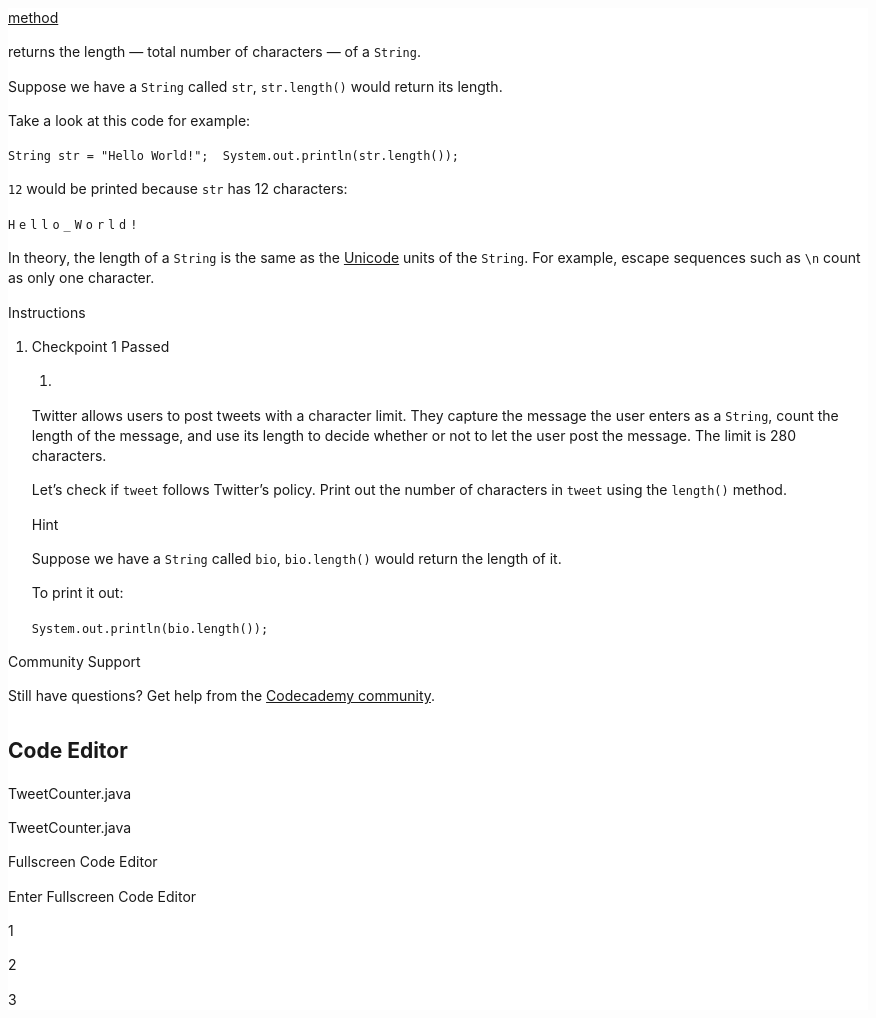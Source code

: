 [method](https://www.codecademy.com/resources/docs/general/method)

returns the length ⁠— total number of characters ⁠— of a `String`.

Suppose we have a `String` called `str`, `str.length()` would return its length.

Take a look at this code for example:

```
String str = "Hello World!";  System.out.println(str.length());
```

`12` would be printed because `str` has 12 characters:

`H` `e` `l` `l` `o` `_` `W` `o` `r` `l` `d` `!`

In theory, the length of a `String` is the same as the [Unicode](https://en.wikipedia.org/wiki/Unicode) units of the `String`. For example, escape sequences such as `\n` count as only one character.

Instructions

1.  Checkpoint 1 Passed

    1.

    Twitter allows users to post tweets with a character limit. They capture the message the user enters as a `String`, count the length of the message, and use its length to decide whether or not to let the user post the message. The limit is 280 characters.

    Let’s check if `tweet` follows Twitter’s policy. Print out the number of characters in `tweet` using the `length()` method.

    Hint

    Suppose we have a `String` called `bio`, `bio.length()` would return the length of it.

    To print it out:

    ```
    System.out.println(bio.length());
    ```

Community Support

Still have questions? Get help from the [Codecademy community](https://community.codecademy.com/c/start-here/).

## Code Editor

TweetCounter.java

TweetCounter.java

Fullscreen Code Editor

Enter Fullscreen Code Editor

1

2

3
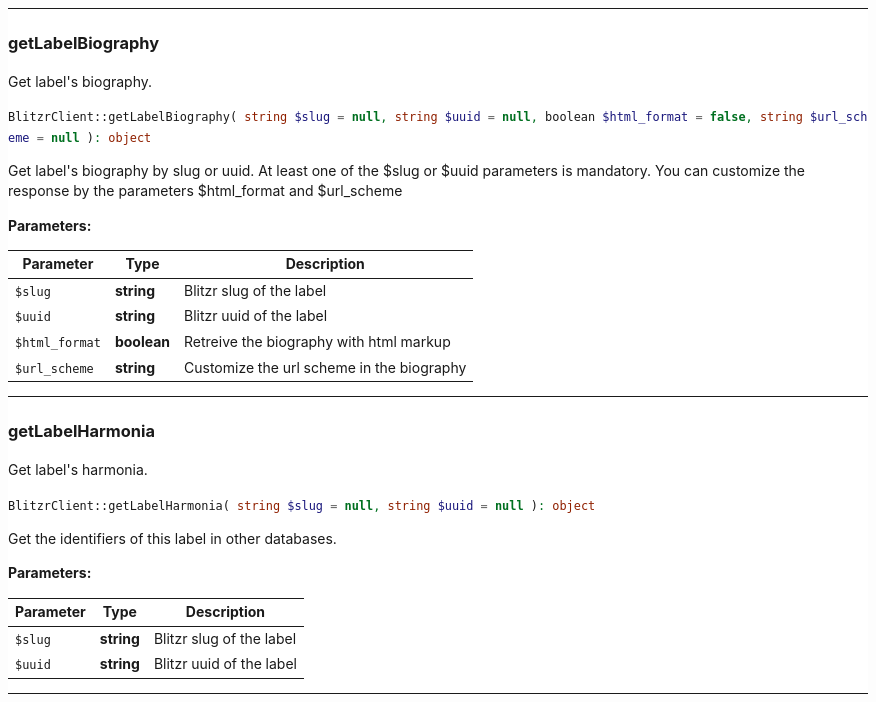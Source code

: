 


---


### getLabelBiography

Get label's biography.

```php
BlitzrClient::getLabelBiography( string $slug = null, string $uuid = null, boolean $html_format = false, string $url_scheme = null ): object
```

Get label's biography by slug or uuid.
At least one of the $slug or $uuid parameters is mandatory.
You can customize the response by the parameters $html_format and $url_scheme


**Parameters:**

| Parameter | Type | Description |
|-----------|------|-------------|
| `$slug` | **string** | Blitzr slug of the label |
| `$uuid` | **string** | Blitzr uuid of the label |
| `$html_format` | **boolean** | Retreive the biography with html markup |
| `$url_scheme` | **string** | Customize the url scheme in the biography |




---


### getLabelHarmonia

Get label's harmonia.

```php
BlitzrClient::getLabelHarmonia( string $slug = null, string $uuid = null ): object
```

Get the identifiers of this label in other databases.


**Parameters:**

| Parameter | Type | Description |
|-----------|------|-------------|
| `$slug` | **string** | Blitzr slug of the label |
| `$uuid` | **string** | Blitzr uuid of the label |




---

------------------------------------

● **PROBLEM DETAILS**
Look through the entries. Copy out each line with "method" in it.

● **OUTPUT BELOW**
: [method](https://www.codecademy.com/resources/docs/general/method)
    Let’s check if `tweet` follows Twitter’s policy. Print out the number of characters in `tweet` using the `length()` method.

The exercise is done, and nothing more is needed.